=== Section Start ===
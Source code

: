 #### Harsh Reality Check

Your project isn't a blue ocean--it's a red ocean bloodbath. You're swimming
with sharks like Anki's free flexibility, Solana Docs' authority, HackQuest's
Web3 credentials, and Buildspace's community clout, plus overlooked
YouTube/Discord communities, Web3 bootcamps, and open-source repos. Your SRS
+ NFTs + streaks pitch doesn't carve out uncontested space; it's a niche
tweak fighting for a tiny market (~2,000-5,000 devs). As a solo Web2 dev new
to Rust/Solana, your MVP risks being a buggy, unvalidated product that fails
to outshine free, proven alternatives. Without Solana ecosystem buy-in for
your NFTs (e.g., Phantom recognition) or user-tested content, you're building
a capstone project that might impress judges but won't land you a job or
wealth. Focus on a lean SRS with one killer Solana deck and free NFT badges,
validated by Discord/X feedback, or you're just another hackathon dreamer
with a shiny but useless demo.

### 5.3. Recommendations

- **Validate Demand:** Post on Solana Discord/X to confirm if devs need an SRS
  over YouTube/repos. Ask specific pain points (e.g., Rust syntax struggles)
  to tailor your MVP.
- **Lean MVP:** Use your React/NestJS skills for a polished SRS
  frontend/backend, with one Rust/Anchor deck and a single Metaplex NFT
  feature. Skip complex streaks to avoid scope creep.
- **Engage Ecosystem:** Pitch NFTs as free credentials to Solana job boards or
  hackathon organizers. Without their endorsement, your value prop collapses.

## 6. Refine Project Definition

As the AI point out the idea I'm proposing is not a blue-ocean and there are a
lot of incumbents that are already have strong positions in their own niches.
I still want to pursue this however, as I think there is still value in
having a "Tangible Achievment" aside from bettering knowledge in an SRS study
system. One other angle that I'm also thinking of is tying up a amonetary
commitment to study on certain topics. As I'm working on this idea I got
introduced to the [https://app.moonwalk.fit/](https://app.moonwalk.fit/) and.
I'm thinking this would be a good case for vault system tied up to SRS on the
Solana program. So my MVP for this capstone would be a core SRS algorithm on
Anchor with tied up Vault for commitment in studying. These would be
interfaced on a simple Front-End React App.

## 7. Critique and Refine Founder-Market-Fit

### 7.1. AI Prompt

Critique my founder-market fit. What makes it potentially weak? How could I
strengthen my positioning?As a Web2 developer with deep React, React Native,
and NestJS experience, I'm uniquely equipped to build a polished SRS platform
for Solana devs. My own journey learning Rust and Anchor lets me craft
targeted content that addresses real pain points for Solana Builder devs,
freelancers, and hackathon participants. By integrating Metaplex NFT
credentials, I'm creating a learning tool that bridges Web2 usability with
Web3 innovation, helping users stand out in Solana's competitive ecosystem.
=== Section End ===
■ **THE PROBLEM**:
Quote every line of the data, word for word.

■ **PROBLEM SOLUTION**:
Source code

: #### Harsh Reality Check

Your project isn't a blue ocean--it's a red ocean bloodbath. You're swimming
with sharks like Anki's free flexibility, Solana Docs' authority, HackQuest's
Web3 credentials, and Buildspace's community clout, plus overlooked
YouTube/Discord communities, Web3 bootcamps, and open-source repos. Your SRS
+ NFTs + streaks pitch doesn't carve out uncontested space; it's a niche
tweak fighting for a tiny market (~2,000-5,000 devs). As a solo Web2 dev new
to Rust/Solana, your MVP risks being a buggy, unvalidated product that fails
to outshine free, proven alternatives. Without Solana ecosystem buy-in for
your NFTs (e.g., Phantom recognition) or user-tested content, you're building
a capstone project that might impress judges but won't land you a job or
wealth. Focus on a lean SRS with one killer Solana deck and free NFT badges,
validated by Discord/X feedback, or you're just another hackathon dreamer
with a shiny but useless demo.

### 5.3. Recommendations

- **Validate Demand:** Post on Solana Discord/X to confirm if devs need an SRS
  over YouTube/repos. Ask specific pain points (e.g., Rust syntax struggles)
  to tailor your MVP.
- **Lean MVP:** Use your React/NestJS skills for a polished SRS
  frontend/backend, with one Rust/Anchor deck and a single Metaplex NFT
  feature. Skip complex streaks to avoid scope creep.
- **Engage Ecosystem:** Pitch NFTs as free credentials to Solana job boards or
  hackathon organizers. Without their endorsement, your value prop collapses.

## 6. Refine Project Definition

As the AI point out the idea I'm proposing is not a blue-ocean and there are a
lot of incumbents that are already have strong positions in their own niches.
I still want to pursue this however, as I think there is still value in
having a "Tangible Achievment" aside from bettering knowledge in an SRS study
system. One other angle that I'm also thinking of is tying up a amonetary
commitment to study on certain topics. As I'm working on this idea I got
introduced to the [https://app.moonwalk.fit/](https://app.moonwalk.fit/) and.
I'm thinking this would be a good case for vault system tied up to SRS on the
Solana program. So my MVP for this capstone would be a core SRS algorithm on
Anchor with tied up Vault for commitment in studying. These would be
interfaced on a simple Front-End React App.

## 7. Critique and Refine Founder-Market-Fit

### 7.1. AI Prompt

Critique my founder-market fit. What makes it potentially weak? How could I
strengthen my positioning?As a Web2 developer with deep React, React Native,
and NestJS experience, I'm uniquely equipped to build a polished SRS platform
for Solana devs. My own journey learning Rust and Anchor lets me craft
targeted content that addresses real pain points for Solana Builder devs,
freelancers, and hackathon participants. By integrating Metaplex NFT
credentials, I'm creating a learning tool that bridges Web2 usability with
Web3 innovation, helping users stand out in Solana's competitive ecosystem.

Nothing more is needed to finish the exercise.